◆ HOW TO COMPLETE THIS TASK ◆
Pick every line out of the entries below that holds the string "props", and report them.

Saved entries
┏━━
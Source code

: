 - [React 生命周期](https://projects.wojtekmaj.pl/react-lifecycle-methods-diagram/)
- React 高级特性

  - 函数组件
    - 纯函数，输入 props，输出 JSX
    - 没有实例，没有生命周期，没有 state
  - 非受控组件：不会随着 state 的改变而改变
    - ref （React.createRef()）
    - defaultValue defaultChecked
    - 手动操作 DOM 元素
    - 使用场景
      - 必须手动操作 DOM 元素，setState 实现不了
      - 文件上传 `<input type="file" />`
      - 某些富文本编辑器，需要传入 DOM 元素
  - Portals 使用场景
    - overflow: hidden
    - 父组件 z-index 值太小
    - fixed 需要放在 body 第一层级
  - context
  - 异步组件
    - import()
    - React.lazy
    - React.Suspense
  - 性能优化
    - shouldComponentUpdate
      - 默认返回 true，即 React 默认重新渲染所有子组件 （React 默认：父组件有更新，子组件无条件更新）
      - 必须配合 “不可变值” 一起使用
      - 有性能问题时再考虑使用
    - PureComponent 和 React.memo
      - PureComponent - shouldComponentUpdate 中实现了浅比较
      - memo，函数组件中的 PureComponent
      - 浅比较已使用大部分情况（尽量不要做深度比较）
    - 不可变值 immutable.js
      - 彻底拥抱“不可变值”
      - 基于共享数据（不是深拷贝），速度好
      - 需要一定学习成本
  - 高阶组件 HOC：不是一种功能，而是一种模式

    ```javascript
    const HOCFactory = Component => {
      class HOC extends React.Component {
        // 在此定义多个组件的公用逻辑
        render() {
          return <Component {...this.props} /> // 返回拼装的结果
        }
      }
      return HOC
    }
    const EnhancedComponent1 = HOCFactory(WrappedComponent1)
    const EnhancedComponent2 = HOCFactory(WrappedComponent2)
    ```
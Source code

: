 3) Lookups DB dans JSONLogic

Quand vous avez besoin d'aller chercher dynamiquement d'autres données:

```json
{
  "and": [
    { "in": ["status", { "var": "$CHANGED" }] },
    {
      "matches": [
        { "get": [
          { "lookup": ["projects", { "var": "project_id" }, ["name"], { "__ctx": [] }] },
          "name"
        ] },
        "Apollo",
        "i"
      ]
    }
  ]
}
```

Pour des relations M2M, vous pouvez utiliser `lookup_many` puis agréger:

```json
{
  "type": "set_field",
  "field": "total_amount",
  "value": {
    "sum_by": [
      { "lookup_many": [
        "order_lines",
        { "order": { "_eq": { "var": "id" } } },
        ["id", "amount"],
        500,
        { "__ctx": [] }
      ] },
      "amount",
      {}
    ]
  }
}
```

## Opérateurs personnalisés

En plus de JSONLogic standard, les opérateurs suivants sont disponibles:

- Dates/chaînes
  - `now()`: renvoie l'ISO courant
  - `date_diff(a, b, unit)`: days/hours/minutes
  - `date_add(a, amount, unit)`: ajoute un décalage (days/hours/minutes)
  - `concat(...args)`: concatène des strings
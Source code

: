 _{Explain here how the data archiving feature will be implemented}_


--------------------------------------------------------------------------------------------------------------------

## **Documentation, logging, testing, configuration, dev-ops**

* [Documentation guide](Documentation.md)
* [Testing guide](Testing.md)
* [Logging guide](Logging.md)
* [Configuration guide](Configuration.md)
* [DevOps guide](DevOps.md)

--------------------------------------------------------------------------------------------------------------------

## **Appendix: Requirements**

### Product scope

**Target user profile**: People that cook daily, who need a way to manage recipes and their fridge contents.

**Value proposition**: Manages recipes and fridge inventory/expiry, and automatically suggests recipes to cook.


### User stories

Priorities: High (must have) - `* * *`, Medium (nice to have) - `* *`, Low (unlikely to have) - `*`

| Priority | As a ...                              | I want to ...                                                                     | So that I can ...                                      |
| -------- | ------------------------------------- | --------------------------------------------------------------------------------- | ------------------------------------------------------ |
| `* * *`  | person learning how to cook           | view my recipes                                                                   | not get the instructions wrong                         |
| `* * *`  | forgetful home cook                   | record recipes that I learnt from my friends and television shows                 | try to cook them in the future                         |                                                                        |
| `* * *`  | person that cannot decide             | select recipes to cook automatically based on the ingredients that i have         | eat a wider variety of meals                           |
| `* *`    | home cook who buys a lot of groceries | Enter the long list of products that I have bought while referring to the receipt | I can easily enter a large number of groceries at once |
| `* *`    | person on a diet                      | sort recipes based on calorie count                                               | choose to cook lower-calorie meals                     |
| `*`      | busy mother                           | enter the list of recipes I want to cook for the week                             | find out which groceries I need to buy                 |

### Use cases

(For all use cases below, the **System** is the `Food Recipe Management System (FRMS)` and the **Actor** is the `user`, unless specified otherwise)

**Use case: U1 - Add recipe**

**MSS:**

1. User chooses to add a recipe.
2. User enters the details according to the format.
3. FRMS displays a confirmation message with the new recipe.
┗━━
◆ EXERCISE ANSWER ◆
    - 纯函数，输入 props，输出 JSX
          return <Component {...this.props} /> // 返回拼装的结果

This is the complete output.